Upper panel: inhibition of
Ca2+-ionomycin-induced prothrombinase activity in
control erythrocytes by compound R5421. Cells were incubated with
increasing concentrations of R5421 for 10 minutes, followed by
ionomycin (5 µmol/L) in the presence of Ca2+ (1 mmol/L)

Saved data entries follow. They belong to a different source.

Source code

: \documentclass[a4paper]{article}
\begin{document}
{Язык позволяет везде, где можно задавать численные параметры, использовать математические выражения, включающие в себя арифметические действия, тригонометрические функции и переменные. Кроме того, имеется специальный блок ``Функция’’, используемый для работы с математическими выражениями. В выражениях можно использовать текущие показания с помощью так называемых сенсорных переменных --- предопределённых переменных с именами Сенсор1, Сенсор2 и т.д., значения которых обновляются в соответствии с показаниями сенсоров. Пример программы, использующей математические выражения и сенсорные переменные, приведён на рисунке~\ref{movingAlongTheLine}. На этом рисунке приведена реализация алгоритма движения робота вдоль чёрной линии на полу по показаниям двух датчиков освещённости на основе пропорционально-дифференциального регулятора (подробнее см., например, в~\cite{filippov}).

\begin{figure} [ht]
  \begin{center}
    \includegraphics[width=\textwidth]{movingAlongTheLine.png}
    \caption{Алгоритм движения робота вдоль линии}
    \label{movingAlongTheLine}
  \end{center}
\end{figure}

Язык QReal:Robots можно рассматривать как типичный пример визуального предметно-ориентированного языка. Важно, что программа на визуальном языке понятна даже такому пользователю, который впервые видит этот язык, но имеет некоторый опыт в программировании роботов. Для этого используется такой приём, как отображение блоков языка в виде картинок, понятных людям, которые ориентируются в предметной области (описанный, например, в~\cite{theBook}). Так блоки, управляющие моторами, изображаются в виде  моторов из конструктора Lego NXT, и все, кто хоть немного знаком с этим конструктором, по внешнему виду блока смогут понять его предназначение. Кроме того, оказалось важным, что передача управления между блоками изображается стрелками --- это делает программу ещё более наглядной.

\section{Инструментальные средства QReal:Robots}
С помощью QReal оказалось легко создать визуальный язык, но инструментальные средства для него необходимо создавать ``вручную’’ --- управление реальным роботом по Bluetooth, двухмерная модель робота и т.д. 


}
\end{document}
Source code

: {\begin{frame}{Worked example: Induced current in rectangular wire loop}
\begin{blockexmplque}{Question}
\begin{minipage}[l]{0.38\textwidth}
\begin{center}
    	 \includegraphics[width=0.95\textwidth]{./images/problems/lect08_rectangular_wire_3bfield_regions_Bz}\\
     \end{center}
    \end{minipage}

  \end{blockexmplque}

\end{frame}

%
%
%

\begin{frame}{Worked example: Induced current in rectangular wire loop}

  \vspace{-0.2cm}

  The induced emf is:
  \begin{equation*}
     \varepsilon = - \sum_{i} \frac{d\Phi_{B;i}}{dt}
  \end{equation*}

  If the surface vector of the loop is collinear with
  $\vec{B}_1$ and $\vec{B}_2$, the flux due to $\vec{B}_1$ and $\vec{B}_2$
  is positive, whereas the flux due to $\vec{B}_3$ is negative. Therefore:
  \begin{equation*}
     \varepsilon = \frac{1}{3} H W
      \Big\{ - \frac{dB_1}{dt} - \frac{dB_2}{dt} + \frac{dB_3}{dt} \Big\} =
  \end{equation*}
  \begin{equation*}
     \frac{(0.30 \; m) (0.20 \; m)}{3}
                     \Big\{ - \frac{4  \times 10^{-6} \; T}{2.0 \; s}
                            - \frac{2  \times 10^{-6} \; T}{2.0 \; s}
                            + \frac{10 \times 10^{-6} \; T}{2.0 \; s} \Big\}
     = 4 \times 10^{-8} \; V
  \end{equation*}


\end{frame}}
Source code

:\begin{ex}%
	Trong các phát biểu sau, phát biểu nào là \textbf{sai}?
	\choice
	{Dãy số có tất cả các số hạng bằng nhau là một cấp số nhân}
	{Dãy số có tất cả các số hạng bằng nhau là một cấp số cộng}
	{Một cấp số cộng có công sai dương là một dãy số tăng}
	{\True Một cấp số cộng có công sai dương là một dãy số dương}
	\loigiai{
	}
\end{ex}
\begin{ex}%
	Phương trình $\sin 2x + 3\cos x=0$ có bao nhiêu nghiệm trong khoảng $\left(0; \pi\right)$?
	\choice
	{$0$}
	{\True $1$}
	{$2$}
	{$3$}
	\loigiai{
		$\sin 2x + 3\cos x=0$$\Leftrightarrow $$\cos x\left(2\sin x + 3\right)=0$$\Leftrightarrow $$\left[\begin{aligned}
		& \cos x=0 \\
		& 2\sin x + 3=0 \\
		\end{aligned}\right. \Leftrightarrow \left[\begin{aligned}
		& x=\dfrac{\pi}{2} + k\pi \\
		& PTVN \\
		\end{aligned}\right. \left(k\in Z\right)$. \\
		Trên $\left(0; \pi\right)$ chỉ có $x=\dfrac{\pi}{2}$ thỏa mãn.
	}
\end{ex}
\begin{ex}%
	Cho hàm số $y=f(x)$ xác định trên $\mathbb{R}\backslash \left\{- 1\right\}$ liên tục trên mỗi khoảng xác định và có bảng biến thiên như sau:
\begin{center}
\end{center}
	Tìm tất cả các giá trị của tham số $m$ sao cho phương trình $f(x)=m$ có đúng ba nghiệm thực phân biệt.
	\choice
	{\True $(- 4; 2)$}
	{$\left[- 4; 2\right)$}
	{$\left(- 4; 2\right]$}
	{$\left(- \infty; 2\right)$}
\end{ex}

for 60 minutes. Subsequently, samples were analyzed for prothrombinase
activity as described in Materials and Methods. Insert: structural
formula of compound R5421. Lower panel: tyrosine phosphorylation in
control erythrocytes incubated for 15 minutes with
Ca2+-ionomycin in the absence (lane 1) and presence (lane
2) of R5421 (0.1 mmol/L). Lanes 3 to 6 represent phosphorylation
patterns of white ghosts incubated with four different concentrations
of ATP (0.05 mmol/L ATP, lane 3; 0.5 mmol/L ATP, lane 4; 1.0 mmol/L ATP, lane 5; and 2.0 mmol/L ATP, lane 6), all in the presence of R5421
(0.1 mmol/L). Contrary to the incubations with intact cells, the
experiments with ghosts were performed in the absence of
Ca2+ to ensure sufficient levels of phosphorylation (see
text).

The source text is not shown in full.